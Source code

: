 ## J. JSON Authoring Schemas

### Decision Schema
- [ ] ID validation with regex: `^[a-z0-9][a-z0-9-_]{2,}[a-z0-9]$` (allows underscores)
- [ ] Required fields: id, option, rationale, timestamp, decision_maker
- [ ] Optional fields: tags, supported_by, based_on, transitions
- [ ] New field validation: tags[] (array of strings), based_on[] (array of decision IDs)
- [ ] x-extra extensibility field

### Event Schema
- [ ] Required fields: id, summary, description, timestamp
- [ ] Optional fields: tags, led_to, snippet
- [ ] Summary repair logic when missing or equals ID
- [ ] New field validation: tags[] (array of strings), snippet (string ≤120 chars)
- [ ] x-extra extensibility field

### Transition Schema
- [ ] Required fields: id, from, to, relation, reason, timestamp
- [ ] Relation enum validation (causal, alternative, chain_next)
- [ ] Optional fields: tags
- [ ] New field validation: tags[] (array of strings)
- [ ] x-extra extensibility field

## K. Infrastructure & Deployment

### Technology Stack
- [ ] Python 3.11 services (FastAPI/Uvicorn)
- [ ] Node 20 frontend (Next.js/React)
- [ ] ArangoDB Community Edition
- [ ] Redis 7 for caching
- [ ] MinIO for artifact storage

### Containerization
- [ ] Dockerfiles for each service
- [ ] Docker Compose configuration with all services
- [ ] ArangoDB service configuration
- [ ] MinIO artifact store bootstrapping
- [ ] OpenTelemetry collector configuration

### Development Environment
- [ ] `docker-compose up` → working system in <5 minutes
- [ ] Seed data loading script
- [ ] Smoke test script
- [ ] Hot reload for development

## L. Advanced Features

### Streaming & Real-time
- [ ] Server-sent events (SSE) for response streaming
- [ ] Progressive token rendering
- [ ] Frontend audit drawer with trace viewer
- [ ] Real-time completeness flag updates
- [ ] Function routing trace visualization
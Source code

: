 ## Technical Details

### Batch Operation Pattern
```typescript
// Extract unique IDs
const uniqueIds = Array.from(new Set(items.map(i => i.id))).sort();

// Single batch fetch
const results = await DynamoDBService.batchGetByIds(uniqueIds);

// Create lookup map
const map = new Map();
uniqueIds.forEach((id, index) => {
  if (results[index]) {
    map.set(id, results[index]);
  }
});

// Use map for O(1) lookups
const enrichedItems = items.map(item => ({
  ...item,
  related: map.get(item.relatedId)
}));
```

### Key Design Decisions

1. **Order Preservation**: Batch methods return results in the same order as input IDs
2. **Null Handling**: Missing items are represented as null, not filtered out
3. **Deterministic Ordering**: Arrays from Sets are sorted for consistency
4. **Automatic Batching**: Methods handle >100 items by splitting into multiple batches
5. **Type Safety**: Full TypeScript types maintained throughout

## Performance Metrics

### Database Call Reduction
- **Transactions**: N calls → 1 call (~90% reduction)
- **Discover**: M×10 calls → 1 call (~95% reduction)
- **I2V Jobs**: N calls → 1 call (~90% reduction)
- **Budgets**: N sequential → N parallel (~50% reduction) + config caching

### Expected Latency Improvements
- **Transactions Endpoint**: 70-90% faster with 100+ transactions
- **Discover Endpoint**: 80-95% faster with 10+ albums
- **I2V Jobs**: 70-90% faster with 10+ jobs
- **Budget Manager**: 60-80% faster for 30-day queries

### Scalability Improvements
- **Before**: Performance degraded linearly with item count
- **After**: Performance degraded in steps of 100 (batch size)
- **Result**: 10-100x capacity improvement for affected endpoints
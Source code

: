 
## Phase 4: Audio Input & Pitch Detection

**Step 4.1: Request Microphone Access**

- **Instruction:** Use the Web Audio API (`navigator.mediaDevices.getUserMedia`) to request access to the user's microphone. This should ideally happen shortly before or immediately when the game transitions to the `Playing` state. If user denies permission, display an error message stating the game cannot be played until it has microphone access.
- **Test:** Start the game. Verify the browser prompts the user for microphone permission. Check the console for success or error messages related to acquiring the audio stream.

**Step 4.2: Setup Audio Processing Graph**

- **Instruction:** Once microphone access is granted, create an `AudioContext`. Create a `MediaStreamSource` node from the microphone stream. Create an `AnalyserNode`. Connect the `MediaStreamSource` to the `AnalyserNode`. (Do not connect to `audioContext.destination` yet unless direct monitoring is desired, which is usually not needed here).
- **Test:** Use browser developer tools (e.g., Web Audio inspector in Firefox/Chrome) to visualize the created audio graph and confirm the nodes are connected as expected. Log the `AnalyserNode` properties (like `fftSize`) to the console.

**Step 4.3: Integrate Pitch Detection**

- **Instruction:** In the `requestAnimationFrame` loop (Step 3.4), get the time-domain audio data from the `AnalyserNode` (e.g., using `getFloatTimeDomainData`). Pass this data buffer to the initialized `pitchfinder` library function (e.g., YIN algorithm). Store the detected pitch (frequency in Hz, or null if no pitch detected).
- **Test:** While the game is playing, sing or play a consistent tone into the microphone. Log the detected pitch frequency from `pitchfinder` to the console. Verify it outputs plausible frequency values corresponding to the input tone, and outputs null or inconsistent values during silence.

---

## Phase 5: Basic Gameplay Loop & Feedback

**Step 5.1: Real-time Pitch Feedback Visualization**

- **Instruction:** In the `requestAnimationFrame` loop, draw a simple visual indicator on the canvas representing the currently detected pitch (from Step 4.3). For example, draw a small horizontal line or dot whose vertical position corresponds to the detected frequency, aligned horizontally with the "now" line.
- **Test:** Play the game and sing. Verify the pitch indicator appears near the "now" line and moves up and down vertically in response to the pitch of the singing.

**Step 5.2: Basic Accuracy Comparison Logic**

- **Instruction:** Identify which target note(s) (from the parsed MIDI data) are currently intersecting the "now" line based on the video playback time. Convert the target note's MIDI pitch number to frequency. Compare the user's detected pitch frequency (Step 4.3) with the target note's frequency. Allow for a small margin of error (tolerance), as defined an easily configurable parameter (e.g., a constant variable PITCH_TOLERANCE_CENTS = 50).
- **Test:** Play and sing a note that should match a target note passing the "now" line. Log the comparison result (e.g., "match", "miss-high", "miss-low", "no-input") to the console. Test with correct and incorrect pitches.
---*---
__WHAT IS REQUIRED__
The response must consist solely of the lines from the top of the records through the line holding "### Event Schema", copied word for word.

__ANSWER__
Source code

: ## J. JSON Authoring Schemas

### Decision Schema
- [ ] ID validation with regex: `^[a-z0-9][a-z0-9-_]{2,}[a-z0-9]$` (allows underscores)
- [ ] Required fields: id, option, rationale, timestamp, decision_maker
- [ ] Optional fields: tags, supported_by, based_on, transitions
- [ ] New field validation: tags[] (array of strings), based_on[] (array of decision IDs)
- [ ] x-extra extensibility field

### Event Schema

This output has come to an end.